───── PROVIDED RECORDS
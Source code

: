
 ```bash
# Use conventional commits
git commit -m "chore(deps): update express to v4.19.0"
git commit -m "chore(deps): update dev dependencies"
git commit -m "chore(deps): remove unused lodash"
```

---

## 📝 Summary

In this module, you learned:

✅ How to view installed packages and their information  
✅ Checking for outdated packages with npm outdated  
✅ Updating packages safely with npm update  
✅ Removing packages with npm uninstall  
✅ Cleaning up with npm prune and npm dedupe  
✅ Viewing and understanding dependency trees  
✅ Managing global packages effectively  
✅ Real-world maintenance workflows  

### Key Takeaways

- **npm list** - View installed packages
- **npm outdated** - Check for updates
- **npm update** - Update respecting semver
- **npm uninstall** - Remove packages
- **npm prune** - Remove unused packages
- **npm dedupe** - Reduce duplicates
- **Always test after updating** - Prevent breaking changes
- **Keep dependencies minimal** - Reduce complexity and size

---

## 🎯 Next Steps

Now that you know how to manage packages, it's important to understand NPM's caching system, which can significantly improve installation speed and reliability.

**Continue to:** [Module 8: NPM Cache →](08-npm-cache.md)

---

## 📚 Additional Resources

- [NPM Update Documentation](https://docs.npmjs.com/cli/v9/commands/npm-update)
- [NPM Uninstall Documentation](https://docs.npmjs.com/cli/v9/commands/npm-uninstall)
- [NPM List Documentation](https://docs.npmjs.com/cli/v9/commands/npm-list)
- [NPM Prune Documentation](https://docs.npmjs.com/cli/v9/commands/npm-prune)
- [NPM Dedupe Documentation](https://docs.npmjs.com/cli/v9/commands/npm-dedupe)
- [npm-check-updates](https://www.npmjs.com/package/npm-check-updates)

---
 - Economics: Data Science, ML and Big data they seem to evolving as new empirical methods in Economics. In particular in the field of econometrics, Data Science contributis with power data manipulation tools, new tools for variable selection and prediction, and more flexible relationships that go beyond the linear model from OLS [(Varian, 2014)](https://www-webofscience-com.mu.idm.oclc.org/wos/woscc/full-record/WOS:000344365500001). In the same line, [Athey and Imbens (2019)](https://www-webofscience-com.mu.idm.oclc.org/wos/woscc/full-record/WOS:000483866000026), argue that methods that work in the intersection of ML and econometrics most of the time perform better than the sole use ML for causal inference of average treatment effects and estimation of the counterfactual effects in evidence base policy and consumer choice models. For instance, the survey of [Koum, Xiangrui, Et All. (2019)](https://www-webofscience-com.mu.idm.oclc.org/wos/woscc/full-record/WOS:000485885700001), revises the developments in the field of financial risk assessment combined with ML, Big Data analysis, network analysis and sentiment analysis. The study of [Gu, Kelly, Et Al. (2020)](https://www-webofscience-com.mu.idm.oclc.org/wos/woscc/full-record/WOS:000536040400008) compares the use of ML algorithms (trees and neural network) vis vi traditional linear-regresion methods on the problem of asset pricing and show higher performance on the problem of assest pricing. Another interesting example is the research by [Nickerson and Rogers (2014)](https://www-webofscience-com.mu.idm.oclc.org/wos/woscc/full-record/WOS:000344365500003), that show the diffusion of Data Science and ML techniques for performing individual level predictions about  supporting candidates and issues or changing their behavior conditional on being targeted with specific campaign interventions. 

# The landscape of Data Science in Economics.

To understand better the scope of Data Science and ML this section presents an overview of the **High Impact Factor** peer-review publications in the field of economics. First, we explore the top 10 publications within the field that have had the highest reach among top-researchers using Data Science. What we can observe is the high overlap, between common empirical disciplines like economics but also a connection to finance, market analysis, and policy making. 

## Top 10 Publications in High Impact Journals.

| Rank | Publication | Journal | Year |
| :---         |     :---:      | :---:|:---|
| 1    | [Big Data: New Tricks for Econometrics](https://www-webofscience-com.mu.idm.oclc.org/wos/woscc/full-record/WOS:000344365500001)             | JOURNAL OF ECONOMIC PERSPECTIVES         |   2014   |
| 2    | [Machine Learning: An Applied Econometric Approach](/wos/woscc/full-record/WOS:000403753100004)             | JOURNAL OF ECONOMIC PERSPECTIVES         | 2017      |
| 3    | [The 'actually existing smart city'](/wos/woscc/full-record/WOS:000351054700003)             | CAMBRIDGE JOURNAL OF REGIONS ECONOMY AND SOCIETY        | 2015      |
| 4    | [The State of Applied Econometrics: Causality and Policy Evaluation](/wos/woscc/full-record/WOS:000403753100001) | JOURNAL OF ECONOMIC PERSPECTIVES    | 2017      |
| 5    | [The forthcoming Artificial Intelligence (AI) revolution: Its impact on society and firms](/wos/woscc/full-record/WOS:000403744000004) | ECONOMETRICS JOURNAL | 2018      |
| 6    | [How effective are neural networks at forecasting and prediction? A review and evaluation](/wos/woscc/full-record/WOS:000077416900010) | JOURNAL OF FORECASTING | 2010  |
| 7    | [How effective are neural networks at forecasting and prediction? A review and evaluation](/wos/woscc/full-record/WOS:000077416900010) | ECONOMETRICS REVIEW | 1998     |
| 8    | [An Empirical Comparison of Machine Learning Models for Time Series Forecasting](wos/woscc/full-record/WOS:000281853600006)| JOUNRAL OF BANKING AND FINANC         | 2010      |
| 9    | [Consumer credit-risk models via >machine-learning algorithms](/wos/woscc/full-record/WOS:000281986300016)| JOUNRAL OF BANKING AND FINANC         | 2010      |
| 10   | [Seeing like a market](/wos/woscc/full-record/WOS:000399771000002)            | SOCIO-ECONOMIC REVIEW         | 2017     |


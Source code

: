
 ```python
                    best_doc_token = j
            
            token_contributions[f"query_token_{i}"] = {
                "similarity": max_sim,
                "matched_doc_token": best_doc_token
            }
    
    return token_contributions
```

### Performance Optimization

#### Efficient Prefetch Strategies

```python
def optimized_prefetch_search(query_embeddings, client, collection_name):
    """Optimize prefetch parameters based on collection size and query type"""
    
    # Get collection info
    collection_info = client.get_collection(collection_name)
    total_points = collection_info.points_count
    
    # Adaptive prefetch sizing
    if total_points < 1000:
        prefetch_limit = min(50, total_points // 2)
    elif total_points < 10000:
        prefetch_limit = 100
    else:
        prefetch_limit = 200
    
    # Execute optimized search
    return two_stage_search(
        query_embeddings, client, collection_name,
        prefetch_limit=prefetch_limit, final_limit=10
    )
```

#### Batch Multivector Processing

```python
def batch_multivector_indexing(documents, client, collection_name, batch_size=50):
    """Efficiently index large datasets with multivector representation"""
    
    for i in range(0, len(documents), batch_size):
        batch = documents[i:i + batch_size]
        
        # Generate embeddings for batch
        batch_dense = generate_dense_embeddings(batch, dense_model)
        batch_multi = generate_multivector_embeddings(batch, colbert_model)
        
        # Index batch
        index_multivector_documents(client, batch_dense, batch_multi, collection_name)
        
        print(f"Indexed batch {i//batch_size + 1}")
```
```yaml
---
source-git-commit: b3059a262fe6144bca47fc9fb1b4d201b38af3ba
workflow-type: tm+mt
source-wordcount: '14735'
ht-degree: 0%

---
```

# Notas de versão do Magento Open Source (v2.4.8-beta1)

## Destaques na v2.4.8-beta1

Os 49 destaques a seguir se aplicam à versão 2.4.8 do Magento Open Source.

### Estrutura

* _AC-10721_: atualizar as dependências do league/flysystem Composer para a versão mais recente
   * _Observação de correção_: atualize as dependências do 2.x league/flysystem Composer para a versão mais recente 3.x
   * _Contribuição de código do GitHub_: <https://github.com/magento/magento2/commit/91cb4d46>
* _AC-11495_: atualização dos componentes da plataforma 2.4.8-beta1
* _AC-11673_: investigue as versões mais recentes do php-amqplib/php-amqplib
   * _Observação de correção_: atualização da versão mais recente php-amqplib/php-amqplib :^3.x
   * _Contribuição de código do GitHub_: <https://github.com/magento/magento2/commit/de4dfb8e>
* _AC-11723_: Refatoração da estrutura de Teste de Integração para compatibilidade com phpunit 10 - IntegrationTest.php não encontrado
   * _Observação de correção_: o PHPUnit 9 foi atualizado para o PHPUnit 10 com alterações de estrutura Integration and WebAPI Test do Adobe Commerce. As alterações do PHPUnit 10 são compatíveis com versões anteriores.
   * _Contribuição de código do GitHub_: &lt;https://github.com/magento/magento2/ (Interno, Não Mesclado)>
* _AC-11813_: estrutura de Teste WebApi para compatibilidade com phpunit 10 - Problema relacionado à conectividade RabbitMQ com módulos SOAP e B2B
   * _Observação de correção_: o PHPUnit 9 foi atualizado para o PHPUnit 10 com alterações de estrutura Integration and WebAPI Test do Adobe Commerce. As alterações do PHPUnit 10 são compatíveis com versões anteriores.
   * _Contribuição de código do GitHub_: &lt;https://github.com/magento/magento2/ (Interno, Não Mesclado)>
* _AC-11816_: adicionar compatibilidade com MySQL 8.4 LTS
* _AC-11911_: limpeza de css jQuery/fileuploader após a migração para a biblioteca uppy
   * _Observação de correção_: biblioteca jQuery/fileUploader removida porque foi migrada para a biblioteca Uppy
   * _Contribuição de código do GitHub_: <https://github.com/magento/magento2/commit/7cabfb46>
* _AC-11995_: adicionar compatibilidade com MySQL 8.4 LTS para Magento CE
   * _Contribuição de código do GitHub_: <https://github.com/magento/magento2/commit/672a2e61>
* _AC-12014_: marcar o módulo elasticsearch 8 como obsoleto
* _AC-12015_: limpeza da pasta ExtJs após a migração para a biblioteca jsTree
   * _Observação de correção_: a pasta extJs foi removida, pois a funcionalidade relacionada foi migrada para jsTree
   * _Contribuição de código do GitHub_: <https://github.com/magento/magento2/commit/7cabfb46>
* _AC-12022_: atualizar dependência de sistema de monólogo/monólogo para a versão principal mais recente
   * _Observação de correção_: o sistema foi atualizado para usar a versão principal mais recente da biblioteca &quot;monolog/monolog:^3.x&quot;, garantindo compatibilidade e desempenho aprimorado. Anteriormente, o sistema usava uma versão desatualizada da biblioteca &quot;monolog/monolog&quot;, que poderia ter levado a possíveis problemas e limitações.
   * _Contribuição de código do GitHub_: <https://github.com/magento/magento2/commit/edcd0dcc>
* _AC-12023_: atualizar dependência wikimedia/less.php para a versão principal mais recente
──────────
WHAT IS NEEDED:
Of all the entries above, retype exactly the lines from the line with "#### Batch Multivector Processing" to the line with "mais recente 3.x", both included, and no others.

THE ANSWER:
#### Batch Multivector Processing

```python
def batch_multivector_indexing(documents, client, collection_name, batch_size=50):
    """Efficiently index large datasets with multivector representation"""
    
    for i in range(0, len(documents), batch_size):
        batch = documents[i:i + batch_size]
        
        # Generate embeddings for batch
        batch_dense = generate_dense_embeddings(batch, dense_model)
        batch_multi = generate_multivector_embeddings(batch, colbert_model)
        
        # Index batch
        index_multivector_documents(client, batch_dense, batch_multi, collection_name)
        
        print(f"Indexed batch {i//batch_size + 1}")
```
```yaml
---
source-git-commit: b3059a262fe6144bca47fc9fb1b4d201b38af3ba
workflow-type: tm+mt
source-wordcount: '14735'
ht-degree: 0%

---
```

# Notas de versão do Magento Open Source (v2.4.8-beta1)

## Destaques na v2.4.8-beta1

Os 49 destaques a seguir se aplicam à versão 2.4.8 do Magento Open Source.

### Estrutura

* _AC-10721_: atualizar as dependências do league/flysystem Composer para a versão mais recente
   * _Observação de correção_: atualize as dependências do 2.x league/flysystem Composer para a versão mais recente 3.x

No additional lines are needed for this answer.